__Study material__
*** Block opens ***

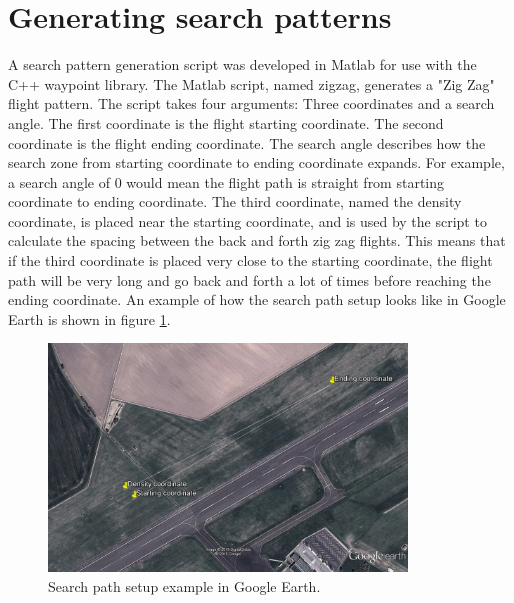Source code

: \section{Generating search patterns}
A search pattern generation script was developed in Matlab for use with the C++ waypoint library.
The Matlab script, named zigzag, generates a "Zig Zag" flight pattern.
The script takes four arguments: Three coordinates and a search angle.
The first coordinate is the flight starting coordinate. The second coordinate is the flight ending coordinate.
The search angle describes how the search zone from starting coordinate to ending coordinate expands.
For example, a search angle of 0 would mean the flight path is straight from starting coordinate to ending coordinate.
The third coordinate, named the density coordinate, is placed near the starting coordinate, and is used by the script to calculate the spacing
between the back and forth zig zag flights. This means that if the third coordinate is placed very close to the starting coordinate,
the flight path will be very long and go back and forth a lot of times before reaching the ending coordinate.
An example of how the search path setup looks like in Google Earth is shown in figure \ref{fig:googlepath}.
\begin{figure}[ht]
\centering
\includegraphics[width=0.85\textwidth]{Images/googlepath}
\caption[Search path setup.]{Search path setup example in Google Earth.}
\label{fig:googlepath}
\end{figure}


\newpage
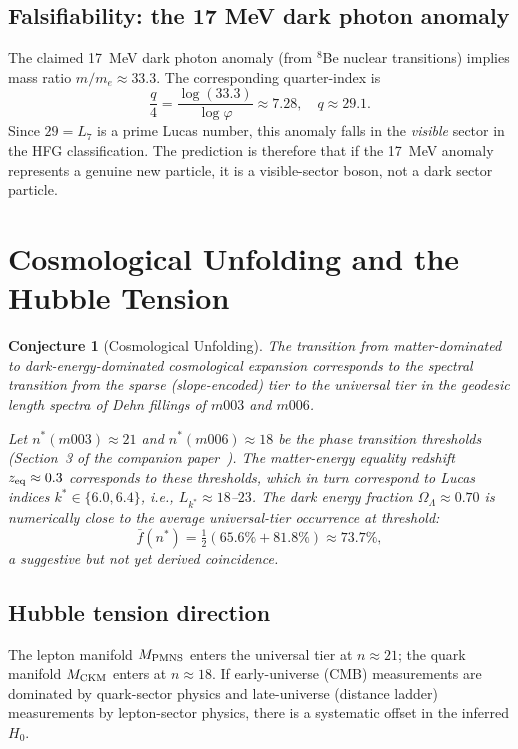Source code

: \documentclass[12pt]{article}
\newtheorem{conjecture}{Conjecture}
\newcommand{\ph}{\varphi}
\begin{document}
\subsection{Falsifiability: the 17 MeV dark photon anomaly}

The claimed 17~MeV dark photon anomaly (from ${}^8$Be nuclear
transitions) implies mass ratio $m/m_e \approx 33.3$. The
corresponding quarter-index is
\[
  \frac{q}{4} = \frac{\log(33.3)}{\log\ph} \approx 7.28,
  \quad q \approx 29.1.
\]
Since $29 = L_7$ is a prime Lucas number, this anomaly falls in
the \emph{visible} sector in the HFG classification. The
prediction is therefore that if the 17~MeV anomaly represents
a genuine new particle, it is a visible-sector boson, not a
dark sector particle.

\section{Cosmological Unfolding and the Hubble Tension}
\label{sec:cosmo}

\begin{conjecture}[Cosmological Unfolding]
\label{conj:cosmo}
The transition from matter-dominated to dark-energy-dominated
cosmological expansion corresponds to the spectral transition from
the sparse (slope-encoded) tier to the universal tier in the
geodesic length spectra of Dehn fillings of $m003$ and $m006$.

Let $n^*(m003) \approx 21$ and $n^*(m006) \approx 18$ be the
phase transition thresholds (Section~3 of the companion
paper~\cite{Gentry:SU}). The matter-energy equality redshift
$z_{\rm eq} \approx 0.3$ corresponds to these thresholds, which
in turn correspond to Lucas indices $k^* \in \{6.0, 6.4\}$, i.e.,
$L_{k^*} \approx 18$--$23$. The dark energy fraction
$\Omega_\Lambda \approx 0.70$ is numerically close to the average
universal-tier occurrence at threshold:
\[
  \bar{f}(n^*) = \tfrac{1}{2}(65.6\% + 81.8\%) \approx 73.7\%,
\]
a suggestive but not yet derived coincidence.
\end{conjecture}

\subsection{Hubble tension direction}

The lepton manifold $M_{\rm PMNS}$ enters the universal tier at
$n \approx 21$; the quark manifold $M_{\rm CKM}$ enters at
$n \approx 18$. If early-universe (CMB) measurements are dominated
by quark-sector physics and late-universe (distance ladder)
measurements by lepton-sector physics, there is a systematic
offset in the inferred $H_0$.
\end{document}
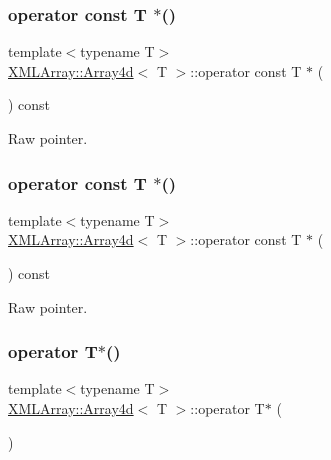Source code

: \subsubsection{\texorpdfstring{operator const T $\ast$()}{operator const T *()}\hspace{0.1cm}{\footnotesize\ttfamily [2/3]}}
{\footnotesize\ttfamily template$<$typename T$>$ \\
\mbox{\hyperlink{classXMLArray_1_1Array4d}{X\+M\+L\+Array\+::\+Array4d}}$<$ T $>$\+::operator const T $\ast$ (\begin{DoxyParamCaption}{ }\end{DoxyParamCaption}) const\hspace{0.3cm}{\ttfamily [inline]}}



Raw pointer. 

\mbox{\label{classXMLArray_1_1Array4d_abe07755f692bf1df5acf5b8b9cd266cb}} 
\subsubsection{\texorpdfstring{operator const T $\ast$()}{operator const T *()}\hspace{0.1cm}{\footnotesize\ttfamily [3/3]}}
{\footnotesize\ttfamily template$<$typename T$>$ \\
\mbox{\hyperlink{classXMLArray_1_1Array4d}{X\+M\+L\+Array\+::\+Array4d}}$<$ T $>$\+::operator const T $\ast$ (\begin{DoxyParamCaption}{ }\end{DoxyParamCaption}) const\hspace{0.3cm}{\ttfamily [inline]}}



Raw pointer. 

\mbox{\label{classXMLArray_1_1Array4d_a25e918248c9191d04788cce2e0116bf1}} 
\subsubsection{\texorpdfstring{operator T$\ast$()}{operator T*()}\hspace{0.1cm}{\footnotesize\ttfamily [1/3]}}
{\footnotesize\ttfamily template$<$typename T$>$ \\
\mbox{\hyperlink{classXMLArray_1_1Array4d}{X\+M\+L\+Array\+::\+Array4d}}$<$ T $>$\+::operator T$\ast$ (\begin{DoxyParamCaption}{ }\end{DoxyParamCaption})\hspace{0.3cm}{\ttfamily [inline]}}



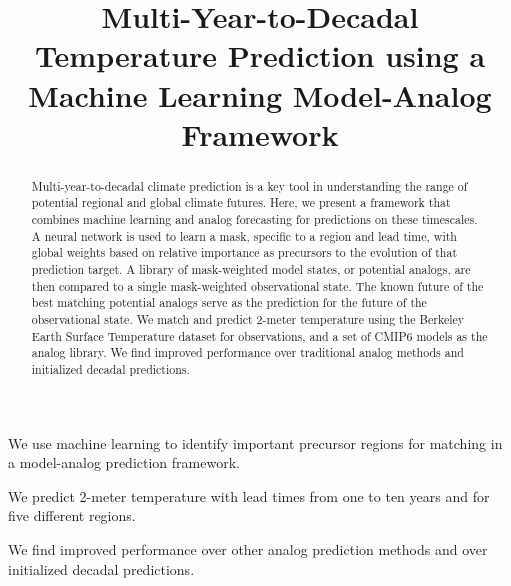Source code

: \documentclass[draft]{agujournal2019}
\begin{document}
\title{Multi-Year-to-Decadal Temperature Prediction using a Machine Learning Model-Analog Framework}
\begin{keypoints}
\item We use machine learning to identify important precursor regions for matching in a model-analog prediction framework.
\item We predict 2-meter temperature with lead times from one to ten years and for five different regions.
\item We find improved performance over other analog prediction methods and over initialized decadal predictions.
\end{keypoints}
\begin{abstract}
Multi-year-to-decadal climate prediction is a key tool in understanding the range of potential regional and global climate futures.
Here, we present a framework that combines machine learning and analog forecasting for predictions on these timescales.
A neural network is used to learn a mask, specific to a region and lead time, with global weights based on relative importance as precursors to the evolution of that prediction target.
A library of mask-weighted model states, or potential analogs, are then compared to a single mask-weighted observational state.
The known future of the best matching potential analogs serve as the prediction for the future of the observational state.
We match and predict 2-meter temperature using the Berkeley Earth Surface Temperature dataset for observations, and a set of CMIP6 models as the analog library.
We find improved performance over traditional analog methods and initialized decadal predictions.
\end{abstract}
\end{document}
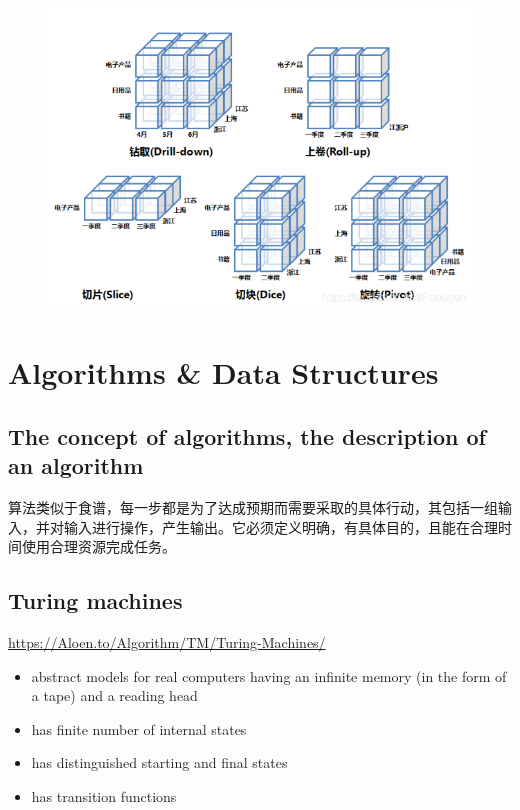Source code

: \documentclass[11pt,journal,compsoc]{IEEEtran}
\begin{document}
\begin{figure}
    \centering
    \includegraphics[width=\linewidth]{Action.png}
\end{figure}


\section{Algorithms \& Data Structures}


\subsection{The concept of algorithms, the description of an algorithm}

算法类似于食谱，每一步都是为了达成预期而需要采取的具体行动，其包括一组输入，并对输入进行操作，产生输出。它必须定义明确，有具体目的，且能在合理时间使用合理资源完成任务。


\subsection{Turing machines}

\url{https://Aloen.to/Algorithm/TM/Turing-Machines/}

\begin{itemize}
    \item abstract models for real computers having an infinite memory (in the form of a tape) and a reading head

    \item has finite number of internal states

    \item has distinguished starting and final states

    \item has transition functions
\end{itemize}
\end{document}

*** Block closes ***

__What needs to be done__
Within the listing, how many lines hold "Earth"? Write only that number.

__Your response__
3